I’m presenting results from a large single cell RNA sequencing study on tumour cells and immune cells from patients with MGUS, smouldering myeloma and overt myeloma. We’re profiling a total of 877 samples, 533 bone marrow and peripheral blood specimens and 365 individuals. In a large fraction of individuals we are profiling both tumour cells and immune cells to really be able to look at both tumour cells and immune cells at the same time and enable integrative analysis. In total we have profiled 6 million cells, this is truly a massive number, we are running into limitations of software and Google cloud machinery.
We’ve been able to identify novel immune biomarkers of disease progression such as an increase in granzyme B expressing cytotoxic T-cells with disease progression. These are the more mature, more differentiated cytotoxic T-cells that you typically want to fight against tumour cells and yet in myeloma we see that the more of these cells you have the higher your risk of progression. In fact, by looking at single cell RNA sequencing data of tumour cells and quantifying the proliferative index of the tumour, we also see that the more granzyme B expressing cytotoxic T-cells you have the more aggressive the tumour biology, the higher the proliferative index of the tumour.

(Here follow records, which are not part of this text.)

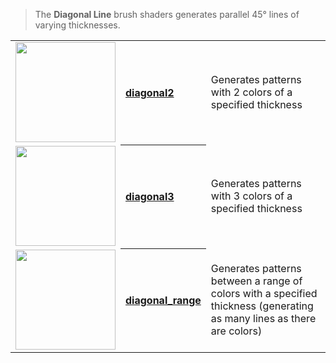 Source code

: > The **Diagonal Line** brush shaders generates parallel 45° lines of varying thicknesses.

<!-- LIST list_diagonal_lines 160 -->
<table>
	<tr>
		<td valign="center" align="left"><a href="diagonal2"><img width="160" src="https://s3.amazonaws.com/misc.lachlanmcdonald.com/magicavoxel-shaders/icons1/diagonal2.png?cache=201" alt=""></a></td>
		<th valign="center" align="left"><a href="diagonal2">diagonal2</a></th>
		<td valign="center">Generates patterns with 2 colors of a specified thickness</td>
	</tr>
	<tr>
		<td valign="center" align="left"><a href="diagonal3"><img width="160" src="https://s3.amazonaws.com/misc.lachlanmcdonald.com/magicavoxel-shaders/icons1/diagonal3.png?cache=201" alt=""></a></td>
		<th valign="center" align="left"><a href="diagonal3">diagonal3</a></th>
		<td valign="center">Generates patterns with 3 colors of a specified thickness</td>
	</tr>
	<tr>
		<td valign="center" align="left"><a href="diagonal_range"><img width="160" src="https://s3.amazonaws.com/misc.lachlanmcdonald.com/magicavoxel-shaders/icons1/diagonal_range.png?cache=201" alt=""></a></td>
		<th valign="center" align="left"><a href="diagonal_range">diagonal_range</a></th>
		<td valign="center">Generates patterns between a range of colors with a specified thickness (generating as many lines as there are colors)</td>
	</tr>
</table>
<!-- END -->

This is counterintuitive. Again, you would expect that these are the cells that help you fight against the tumour but in our case we also observed significant changes in immune cell functionality. This, we think, explains this counterintuitive observation. We think that the T-cells, although expanding, clonally expanding too we see, are actually dysfunctional.
In addition to that, we observe a significant depletion of cytokine expressing myeloid cells, both monocytes and dendritic cells. This is interesting too because looking at cell types, less relying on hard clustering methods and more trying to quantify the true spectrum that a cell phenotype really is, we are able to find cytokine programmes that increase with progression within myeloid cells and those would be the pro-inflammatory programmes that recruit neutrophils, for example, and cytokine programmes that decrease with progression. Those typically reflect the hypoxic conditions of the bone marrow microenvironment.
Another fascinating finding is that increased interferon signalling is associated with progression and, again, this may be counterintuitive to some people – interferon is thought to help strengthen some of these immune cell responses against tumours. What’s unique about myeloma is it’s a tumour of the immune system and so chances are it’s also helping the tumour cells in certain ways. So what we see is that interferon signalling is active in both immune cells and tumour cells and we are able to validate that in external cohorts and show that truly the higher the interferon signalling in your bone marrow the higher your risk of progression.
Lastly, we look at the T-cell receptor repertoire and we see that its diversity decreases with progression so you have more clonal T-cell expansion with progression. This may make sense intuitively because patients with myeloma are also older compared to patients with MGUS and aging itself is associated with clonal T-cell expansions. But we show that the effect of the disease is actually independent of the effect of chronological age. So we can think of this as accelerated immune aging that’s conferred by the acquisition of this myeloma clone. We were able to show that patients who have more clonal T-cell expansion are at high risk of progression and also show, by doing bulk TCR sequencing this time, in roughly 100 patients in the COMPASS cohort show that it also confers inferior response to therapy and ultimately leads to shorter overall survival.
What impact could these findings have?
The hope is that the study, by virtue of its truly massive size, and it hasn’t been done before, the hope is that it’s going to be transformative in the way we think about risk stratification. A lot of the things we see have been observed in smaller scale before but it’s important to be able to show that these hold true when you really torture them with these more sensitive technologies, be able to validate them across multiple cohorts. What I envision this study would hopefully do for us in myeloma is maybe encourage us to do more immune profiling for risk stratification, rely on immune profiling for therapy selection as well. I think it’s important to do that in a tumour like myeloma. It’s a tumour of the immune system and a tumour that’s often treated with immunomodulatory therapy or immunotherapy and yet we don’t look at the immune system. I hope that studies like this one will actually help cause that paradigm shift and we start doing routine immune profiling for our patients.
Also we’ve shown before that immune profiling can really help you monitor response to therapy. So overall this is what I hope the study will bring forward.